Chronologically, his research and publications cover extensive ground with a clear focus on two distinct areas, French medieval Jewry and early modern Sephardi history, and revolve around a few recurrent themes. He did research on the history of rabbinical literature, institutions, and personae. Through the study and publication of wills and epitaphs Nahon contributed to the historiographical emergence of the issue of death in Jewish studies. The bulk of his work focuses on the Sephardi Diaspora, particularly on the Portuguese nations of southwestern France, Bayonne, Bordeaux as well as the lesser communities. Through works on the relations between the Portuguese nations of Western Europe and their links to the Holy Land, he promoted the investigation of intercommunal links within the early modern Jewish world.

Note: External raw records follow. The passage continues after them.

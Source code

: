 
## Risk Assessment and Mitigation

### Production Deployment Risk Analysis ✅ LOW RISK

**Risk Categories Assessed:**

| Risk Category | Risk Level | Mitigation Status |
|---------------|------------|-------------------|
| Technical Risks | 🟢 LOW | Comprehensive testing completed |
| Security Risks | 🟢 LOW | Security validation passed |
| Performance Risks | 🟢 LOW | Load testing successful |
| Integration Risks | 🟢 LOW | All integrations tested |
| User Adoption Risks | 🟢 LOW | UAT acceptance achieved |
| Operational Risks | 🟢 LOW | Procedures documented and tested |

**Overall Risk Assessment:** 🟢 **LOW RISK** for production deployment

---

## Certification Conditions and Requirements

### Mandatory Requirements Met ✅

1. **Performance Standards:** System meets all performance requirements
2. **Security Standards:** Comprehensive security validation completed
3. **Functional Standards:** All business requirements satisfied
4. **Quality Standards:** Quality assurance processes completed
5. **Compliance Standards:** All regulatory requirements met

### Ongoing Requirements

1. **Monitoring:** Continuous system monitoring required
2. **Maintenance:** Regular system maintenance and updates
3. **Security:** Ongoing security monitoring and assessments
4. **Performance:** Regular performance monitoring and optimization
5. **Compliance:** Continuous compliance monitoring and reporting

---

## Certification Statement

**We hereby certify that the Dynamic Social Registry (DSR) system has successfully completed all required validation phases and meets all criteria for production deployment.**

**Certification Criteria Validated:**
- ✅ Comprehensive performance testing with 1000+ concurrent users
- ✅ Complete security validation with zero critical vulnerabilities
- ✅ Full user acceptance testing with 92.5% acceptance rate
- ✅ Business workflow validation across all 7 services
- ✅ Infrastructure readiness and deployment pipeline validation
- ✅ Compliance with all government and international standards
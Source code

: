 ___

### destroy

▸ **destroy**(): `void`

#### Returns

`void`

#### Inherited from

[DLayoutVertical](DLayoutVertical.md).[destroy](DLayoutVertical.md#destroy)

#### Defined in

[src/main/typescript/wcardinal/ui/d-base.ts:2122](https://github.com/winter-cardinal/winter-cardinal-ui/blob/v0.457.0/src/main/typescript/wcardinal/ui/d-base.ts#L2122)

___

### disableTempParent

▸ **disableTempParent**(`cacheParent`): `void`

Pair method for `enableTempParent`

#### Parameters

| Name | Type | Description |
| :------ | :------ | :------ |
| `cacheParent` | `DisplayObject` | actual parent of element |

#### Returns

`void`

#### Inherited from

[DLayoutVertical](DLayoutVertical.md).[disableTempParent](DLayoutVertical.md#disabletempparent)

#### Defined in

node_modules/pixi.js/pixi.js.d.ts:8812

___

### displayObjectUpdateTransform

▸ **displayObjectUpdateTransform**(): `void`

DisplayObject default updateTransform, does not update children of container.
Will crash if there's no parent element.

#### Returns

Finally, he devoted several studies to the history of the Jews in Ereẓ Israel and translated Joshua Prawer's works.
As well as numerous articles in the aforementioned areas, his works and publications include: "Communautés judéo-portugaises du Sud-Ouest de la France (Bayonne et sa région) (1684–1791)," unpubl. diss., 1969; Menasseh ben Israël, The Hope of Israel, with Henry Mechoulan, (1987); Les "Nations" juives portugaises du Sud-Ouest de la France (1684–1791) Documents (1981); Inscriptions hébraïques et juives de France médiévale (1986); Métropoles et périphéries sefarades d'Occident. Kairouan, Amsterdam, Bayonne, Bordeaux, Jérusalem (1993); La Terre sainte au temps des Kabbalistes 1492–1592,(1997); Juifs et judaïsme à Bordeaux (2003).